There is a clear path from the Ford Foundation’s historical role in creating categories that box individuals into their identities based solely on immutable characteristics to the challenges facing nonprofits today. With the racial reckoning post-George Floyd, attention has again moved to what divides individuals in our society rather than how to solve the real challenges facing many communities.

Where Do We Go From Here?

Institutionalizing DEI quota systems has made it difficult for organizations in every corner of civil society to meet their varied missions and leverage the talents of unique individuals that comprise their staff, leadership, funders and grantees. But the nonprofit sector has a chance to pick a different path. Organizations can move forward in meeting their missions by embracing the holistic diversity of viewpoint, experience and perspectives rather than focusing on race, gender or other physical categories.

One former nonprofit leader spoke to The Intercept about conversations among progressives on how to push back against the internal battles, “saying that a letter — akin to the ‘Harper’s letter’ — was being drafted and organized, ‘documenting how people are using race or gender, or some combination of issues, as weapons and using it to distract from the mission of many organizations or to fight internal battles, the kind of stuff that you’ve seen, while legitimizing the work that needs to be done in different institutions and across society on race and gender.’”

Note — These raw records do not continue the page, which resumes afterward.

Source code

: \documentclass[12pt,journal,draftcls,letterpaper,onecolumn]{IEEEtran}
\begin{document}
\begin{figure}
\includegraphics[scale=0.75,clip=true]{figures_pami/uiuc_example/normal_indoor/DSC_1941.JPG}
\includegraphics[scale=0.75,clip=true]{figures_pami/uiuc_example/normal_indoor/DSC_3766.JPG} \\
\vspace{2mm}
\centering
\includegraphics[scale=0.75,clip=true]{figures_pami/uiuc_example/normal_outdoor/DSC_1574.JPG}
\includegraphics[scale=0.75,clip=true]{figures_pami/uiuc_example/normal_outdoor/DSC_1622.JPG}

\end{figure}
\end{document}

True Diversity: An Alternative Approach

Philanthropy Roundtable’s equality-based True Diversity initiative has grown out of concerns about the approach of some diversity, equity and inclusion practices within the charitable sector. Rather than focus on simply checking specific boxes for race, gender and other immutable characteristics, True Diversity provides organizations with a more thoughtful and holistic framework for embracing diversity that values each unique individual and all of the complex differences between people.

In the coming months and years, the True Diversity initiative will work to highlight the value of the individual and empower charitable organizations with the freedom and flexibility to advance their missions and help those in need.